• _Stored data entries_:
--- START ---
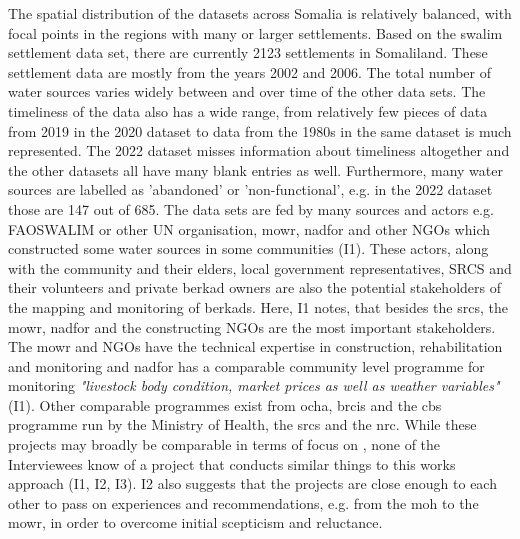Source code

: The spatial distribution of the datasets across Somalia is relatively balanced, with focal points in the regions with many or larger settlements. Based on the \acrshort{swalim} settlement data set, there are currently 2123 settlements in Somaliland. These settlement data are mostly from the years 2002 and 2006. The total number of water sources varies widely between and over time of the other data sets. The timeliness of the data also has a wide range, from relatively few pieces of data from 2019 in the 2020 dataset to data from the 1980s in the same dataset is much represented. The 2022 dataset misses information about timeliness altogether and the other datasets all have many blank entries as well. Furthermore, many water sources are labelled as 'abandoned' or 'non-functional', e.g. in the 2022 dataset those are 147 out of 685.\newline
The data sets are fed by many sources and actors e.g. FAOSWALIM or other UN organisation, \acrshort*{mowr}, \acrshort*{nadfor} and other NGOs which constructed some water sources in some communities (I1). These actors, along with the community and their elders, local government representatives, SRCS and their volunteers and private berkad owners are also the potential stakeholders of the mapping and monitoring of berkads. Here, I1 notes, that besides the \acrshort*{srcs}, the \acrshort*{mowr}, \acrshort*{nadfor} and the constructing NGOs are the most important stakeholders. The \acrshort*{mowr} and NGOs have the technical expertise in construction, rehabilitation and monitoring and \acrshort*{nadfor} has a comparable community level programme for monitoring \textit{"livestock body condition, market prices as well as weather variables"} (I1).\newline
Other comparable programmes exist from \acrshort*{ocha}, \acrshort*{brcis} and the \acrshort*{cbs} programme run by the Ministry of Health, the \acrshort{srcs} and the \acrshort*{nrc}. While these projects may broadly be comparable in terms of focus on , none of the Interviewees know of a project that conducts similar things to this works approach (I1, I2, I3). I2 also suggests that the projects are close enough to each other to pass on experiences and recommendations, e.g. from the \acrshort{moh} to the \acrshort{mowr}, in order to overcome initial scepticism and reluctance.\newline
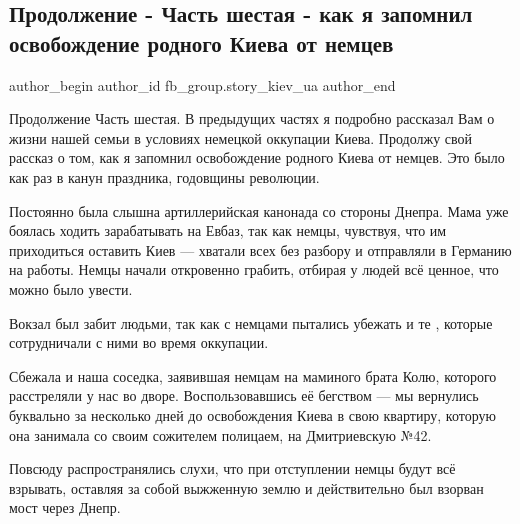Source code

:  
 
 
 
 
 
\subsection{Продолжение - Часть шестая - как я запомнил освобождение родного Киева от немцев}
\label{sec:09_07_2021.fb.fb_group.story_kiev_ua.1.osvobozhdenie_kieva}
 
\ifcmt
 author_begin
   author_id fb_group.story_kiev_ua
 author_end
\fi

Продолжение Часть шестая. В предыдущих частях я подробно рассказал Вам о жизни
нашей семьи в условиях немецкой оккупации Киева. Продолжу свой рассказ о том,
как я запомнил освобождение родного Киева от немцев. Это было как раз в канун
праздника, годовщины революции. 

Постоянно была слышна артиллерийская  канонада со стороны Днепра. Мама уже
боялась ходить зарабатывать на Евбаз, так как немцы, чувствуя, что им
приходиться оставить Киев — хватали всех без разбору и отправляли в Германию на
работы. Немцы начали откровенно грабить, отбирая у людей  всё ценное, что можно
было увести. 

Вокзал был забит людьми, так как с немцами пытались убежать и те , которые
сотрудничали с  ними  во время оккупации.  

Сбежала и наша соседка, заявившая немцам на  маминого брата Колю, которого
расстреляли у нас во дворе.  Воспользовавшись её бегством — мы вернулись
буквально за несколько дней до освобождения Киева в свою квартиру, которую она
занимала со своим сожителем полицаем, на Дмитриевскую №42.

Повсюду распространялись слухи, что при отступлении немцы будут всё взрывать,
оставляя за собой выжженную землю и действительно был взорван мост через Днепр.

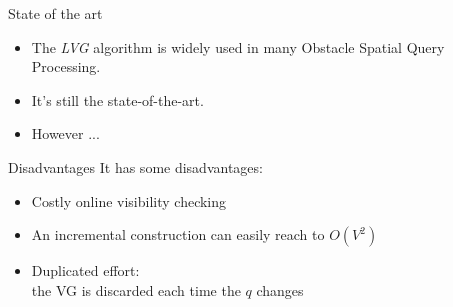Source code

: \begin{frame}{State of the art}
\begin{itemize}
    \item<1-> \small{The \textit{LVG} algorithm is widely used in many Obstacle Spatial Query Processing.}
    \item<2-> \small It's still the state-of-the-art.
    \item<3-> \small However ...
\end{itemize}
\end{frame}

\begin{frame}{Disadvantages}
It has some disadvantages:
\begin{itemize}
    \item \small Costly online visibility checking
    \item \small {An incremental construction can easily reach to $O(V^2)$}
    \item \small {Duplicated effort:\\
    the VG is discarded each time the $q$ changes}
\end{itemize}
\end{frame}
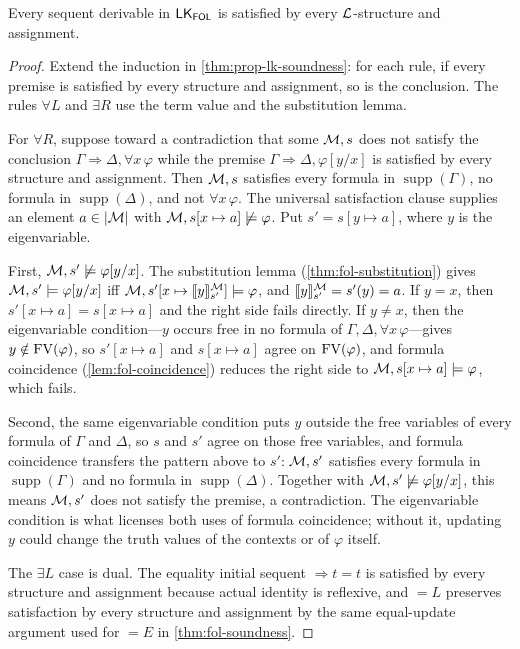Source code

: \begin{theorem}
\label{thm:fol-lk-soundness}
Every sequent derivable in \(\LK_{\FOL}\) is satisfied by every
\(\Lang\)-structure and assignment.
\end{theorem}
\begin{proof}
Extend the induction in \cref{thm:prop-lk-soundness}: for each rule,
if every premise is satisfied by every structure and assignment, so is the
conclusion.  The rules \(\forall L\) and \(\exists R\) use the term value
and the substitution lemma.

For \(\forall R\), suppose toward a contradiction that some \(\Meta,s\)
does not satisfy the conclusion
\(\Gamma\Rightarrow\Delta,\forall x\,\varphi\) while the premise
\(\Gamma\Rightarrow\Delta,\varphi[y/x]\) is satisfied by every structure
and assignment.  Then \(\Meta,s\) satisfies every formula in
\(\operatorname{supp}(\Gamma)\), no formula in
\(\operatorname{supp}(\Delta)\), and not \(\forall x\,\varphi\).  The
universal satisfaction clause supplies an element \(a\in\abs{\Meta}\)
with \(\Meta,s[x\mapsto a]\notentails\varphi\).  Put
\(s'=s[y\mapsto a]\), where \(y\) is the eigenvariable.

First, \(\Meta,s'\notentails\varphi[y/x]\).  The substitution lemma
(\cref{thm:fol-substitution}) gives
\(\Meta,s'\entails\varphi[y/x]\) iff
\(\Meta,s'[x\mapsto\sem{y}^{\Meta}_{s'}]\entails\varphi\), and
\(\sem{y}^{\Meta}_{s'}=s'(y)=a\).  If \(y=x\), then
\(s'[x\mapsto a]=s[x\mapsto a]\) and the right side fails directly.  If
\(y\ne x\), then the eigenvariable condition---\(y\) occurs free in no
formula of \(\Gamma,\Delta,\forall x\,\varphi\)---gives
\(y\notin\FV(\varphi)\), so \(s'[x\mapsto a]\) and
\(s[x\mapsto a]\) agree on \(\FV(\varphi)\), and formula coincidence
(\cref{lem:fol-coincidence}) reduces the right side to
\(\Meta,s[x\mapsto a]\entails\varphi\), which fails.

Second, the same eigenvariable condition puts \(y\) outside the free
variables of every formula of \(\Gamma\) and \(\Delta\), so \(s\) and
\(s'\) agree on those free variables, and formula coincidence transfers
the pattern above to \(s'\): \(\Meta,s'\) satisfies every formula in
\(\operatorname{supp}(\Gamma)\) and no formula in
\(\operatorname{supp}(\Delta)\).  Together with
\(\Meta,s'\notentails\varphi[y/x]\), this means \(\Meta,s'\) does not
satisfy the premise, a contradiction.  The eigenvariable condition is what
licenses both uses of formula coincidence; without it, updating \(y\)
could change the truth values of the contexts or of \(\varphi\) itself.

The \(\exists L\) case is dual.  The equality initial sequent
\(\Rightarrow t=t\) is satisfied by every structure and assignment
because actual identity is reflexive, and \(=L\) preserves satisfaction by
every structure and assignment by the same equal-update argument used for
\(=E\) in \cref{thm:fol-soundness}.
\end{proof}


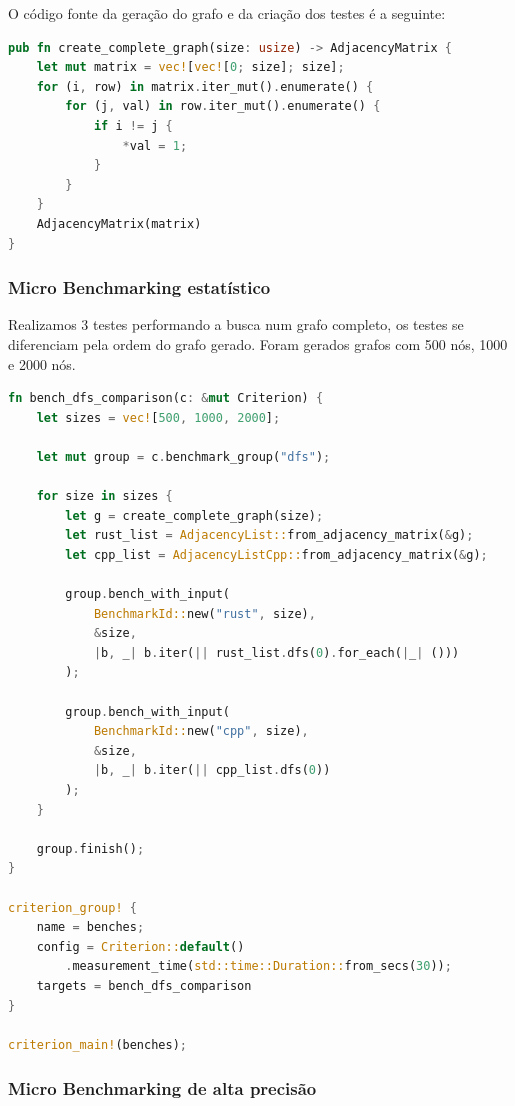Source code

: O código fonte da geração do grafo e da
criação dos testes é a seguinte:

\begin{lstlisting}[language=Rust, caption={Código fonte da geração do grafo completo}]
pub fn create_complete_graph(size: usize) -> AdjacencyMatrix {
    let mut matrix = vec![vec![0; size]; size];
    for (i, row) in matrix.iter_mut().enumerate() {
        for (j, val) in row.iter_mut().enumerate() {
            if i != j {
                *val = 1;
            }
        }
    }
    AdjacencyMatrix(matrix)
}
\end{lstlisting}

\subsubsection{Micro Benchmarking estatístico}

Realizamos 3 testes performando a busca num grafo completo, os testes
se diferenciam pela ordem do grafo gerado. Foram gerados grafos com
500 nós, 1000 e 2000 nós.

\begin{lstlisting}[language=Rust, label={code:micro-dfs}, caption={Código fonte dos testes de Micro Benchmark estatístico da DFS.}]
fn bench_dfs_comparison(c: &mut Criterion) {
    let sizes = vec![500, 1000, 2000];

    let mut group = c.benchmark_group("dfs");

    for size in sizes {
        let g = create_complete_graph(size);
        let rust_list = AdjacencyList::from_adjacency_matrix(&g);
        let cpp_list = AdjacencyListCpp::from_adjacency_matrix(&g);

        group.bench_with_input(
            BenchmarkId::new("rust", size),
            &size,
            |b, _| b.iter(|| rust_list.dfs(0).for_each(|_| ()))
        );

        group.bench_with_input(
            BenchmarkId::new("cpp", size),
            &size,
            |b, _| b.iter(|| cpp_list.dfs(0))
        );
    }

    group.finish();
}

criterion_group! {
    name = benches;
    config = Criterion::default()
        .measurement_time(std::time::Duration::from_secs(30));
    targets = bench_dfs_comparison
}

criterion_main!(benches);
\end{lstlisting}

\subsubsection{Micro Benchmarking de alta precisão}

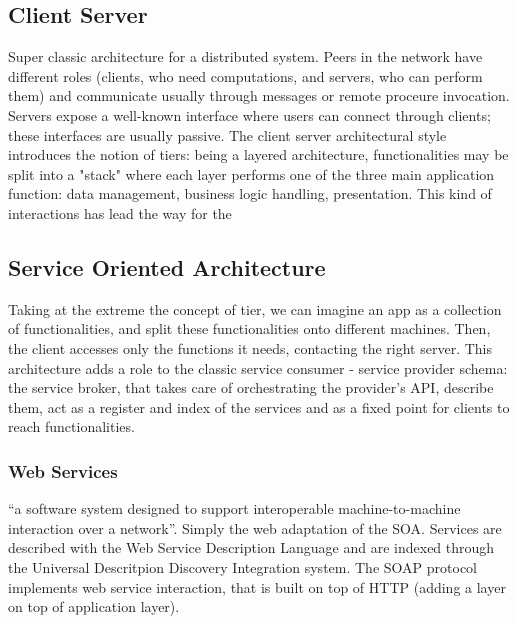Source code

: \documentclass[10pt,a4paper]{article}
\begin{document}
			\subsection{Client Server}
				Super classic architecture for a distributed system. Peers in the network have different roles (clients, who need computations, and servers, who can perform them) and communicate usually through messages or remote proceure invocation.\\
				Servers expose a well-known interface where users can connect through clients; these interfaces are usually passive. The client server architectural style introduces the notion of tiers: being a layered architecture, functionalities may be split into a "stack" where each layer performs one of the three main application function: data management, business logic handling, presentation. This kind of interactions has lead the way for the 
			
			\subsection{Service Oriented Architecture}
				Taking at the extreme the concept of tier, we can imagine an app as a collection of functionalities, and split these functionalities onto different machines. Then, the client accesses only the functions it needs, contacting the right server. This architecture adds a role to the classic service consumer - service provider schema: the service broker, that takes care of orchestrating the provider's API, describe them, act as a register and index of the services and as a fixed point for clients to reach functionalities.
				
				\subsubsection{Web Services}
					“a software system designed to support interoperable machine-to-machine interaction over a network”. Simply the web adaptation of the SOA. Services are described with the Web Service Description Language and are indexed through the Universal Descritpion Discovery Integration system. The SOAP protocol implements web service interaction, that is built on top of HTTP (adding a layer on top of application layer).
					
\end{document}
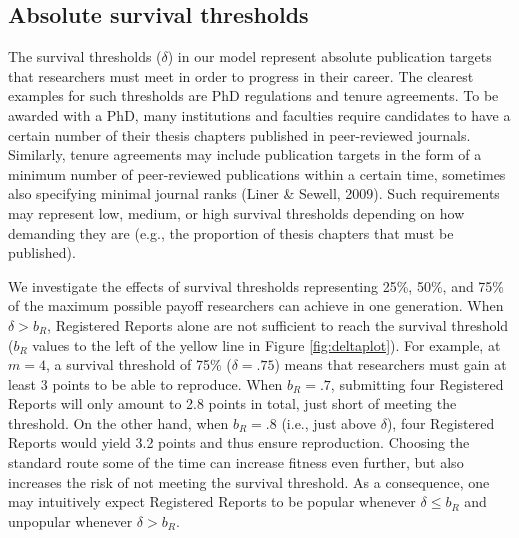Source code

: \documentclass[
  ,man,mask,floatsintext]{apa6}
\begin{document}
\hypertarget{absolute-survival-thresholds}{%
\subsection{Absolute survival thresholds}\label{absolute-survival-thresholds}}

The survival thresholds (\(\delta\)) in our model represent absolute publication targets that researchers must meet in order to progress in their career.
The clearest examples for such thresholds are PhD regulations and tenure agreements.
To be awarded with a PhD, many institutions and faculties require candidates to have a certain number of their thesis chapters published in peer-reviewed journals.
Similarly, tenure agreements may include publication targets in the form of a minimum number of peer-reviewed publications within a certain time, sometimes also specifying minimal journal ranks (Liner \& Sewell, 2009).
Such requirements may represent low, medium, or high survival thresholds depending on how demanding they are (e.g., the proportion of thesis chapters that must be published).

We investigate the effects of survival thresholds representing 25\%, 50\%, and 75\% of the maximum possible payoff researchers can achieve in one generation.
When \(\delta > b_{R}\), Registered Reports alone are not sufficient to reach the survival threshold (\(b_{R}\) values to the left of the yellow line in Figure \ref{fig:deltaplot}).
For example, at \(m = 4\), a survival threshold of 75\% (\(\delta = .75\)) means that researchers must gain at least 3 points to be able to reproduce.
When \(b_{R} = .7\), submitting four Registered Reports will only amount to 2.8 points in total, just short of meeting the threshold.
On the other hand, when \(b_{R} = .8\) (i.e., just above \(\delta\)), four Registered Reports would yield 3.2 points and thus ensure reproduction.
Choosing the standard route some of the time can increase fitness even further, but also increases the risk of not meeting the survival threshold.
As a consequence, one may intuitively expect Registered Reports to be popular whenever \(\delta \leq b_{R}\) and unpopular whenever \(\delta > b_{R}\).
\end{document}
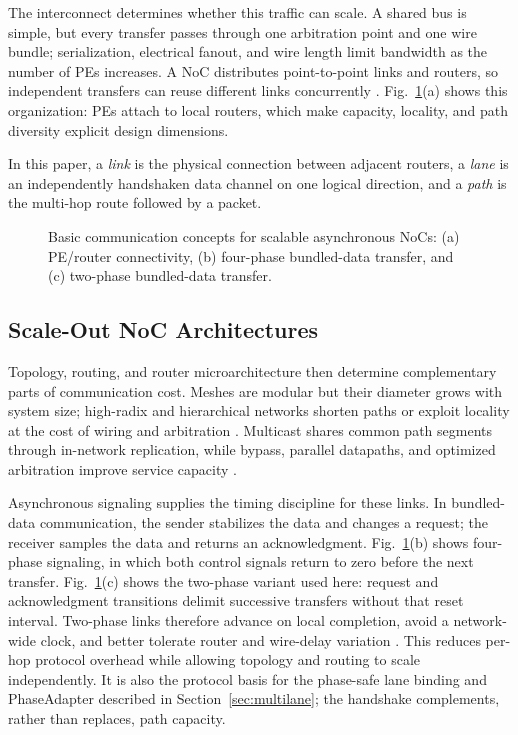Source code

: \documentclass[conference]{IEEEtran}
\begin{document}
The interconnect determines whether this traffic can scale. A shared bus is
simple, but every transfer passes through one arbitration point and one wire
bundle; serialization, electrical fanout, and wire length limit bandwidth as
the number of PEs increases. A NoC distributes point-to-point links and
routers, so independent transfers can reuse different links concurrently
\cite{dally2004book,krishna2013smart}. Fig.~\ref{fig:basic-concepts}(a)
shows this organization: PEs attach to local routers, which make capacity,
locality, and path diversity explicit design dimensions.

In this paper, a \emph{link} is the physical connection between adjacent
routers, a \emph{lane} is an independently handshaken data channel on one
logical direction, and a \emph{path} is the multi-hop route followed by a
packet.

\begin{figure}[!t]
\centering

\caption{Basic communication concepts for scalable asynchronous NoCs:
(a) PE/router connectivity, (b) four-phase bundled-data transfer, and
(c) two-phase bundled-data transfer.}
\label{fig:basic-concepts}
\end{figure}

\subsection{Scale-Out NoC Architectures}\label{sec:scaleout-bg}

Topology, routing, and router microarchitecture then determine complementary
parts of communication cost. Meshes are modular but their diameter grows
with system size; high-radix and hierarchical networks shorten paths or
exploit locality at the cost of wiring and arbitration
\cite{zhong2025paicore}. Multicast shares common path segments through
in-network replication, while bypass, parallel datapaths, and optimized
arbitration improve service capacity
\cite{merolla2014tree,bhardwaj2019cmr,su2025hbs,krishna2013smart,rasheed2014storm,fischer2025floonoc}.

Asynchronous signaling supplies the timing discipline for these links. In
bundled-data communication, the sender stabilizes the data and changes a
request; the receiver samples the data and returns an acknowledgment.
Fig.~\ref{fig:basic-concepts}(b) shows four-phase signaling, in which both
control signals return to zero before the next transfer. Fig.~\ref{fig:basic-concepts}(c)
shows the two-phase variant used here: request and acknowledgment transitions
delimit successive transfers without that reset interval. Two-phase links
therefore advance on local completion, avoid a network-wide clock, and better
tolerate router and wire-delay variation
\cite{ghiribaldi2013transition,jiang2017async14nm,zhang2026reusable}.
This reduces per-hop protocol overhead while allowing topology and routing to
scale independently. It is also the protocol basis for the phase-safe lane
binding and PhaseAdapter described in Section~\ref{sec:multilane}; the
handshake complements, rather than replaces, path capacity.
\end{document}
--- END ---
• _What is required_: Using the data above, repeat exactly the lines that begin at the line with "When \(\delta >" and end at the line with "On the other", both ends included.

• _Solution for this exercise_:
When \(\delta > b_{R}\), Registered Reports alone are not sufficient to reach the survival threshold (\(b_{R}\) values to the left of the yellow line in Figure \ref{fig:deltaplot}).
For example, at \(m = 4\), a survival threshold of 75\% (\(\delta = .75\)) means that researchers must gain at least 3 points to be able to reproduce.
When \(b_{R} = .7\), submitting four Registered Reports will only amount to 2.8 points in total, just short of meeting the threshold.
On the other hand, when \(b_{R} = .8\) (i.e., just above \(\delta\)), four Registered Reports would yield 3.2 points and thus ensure reproduction.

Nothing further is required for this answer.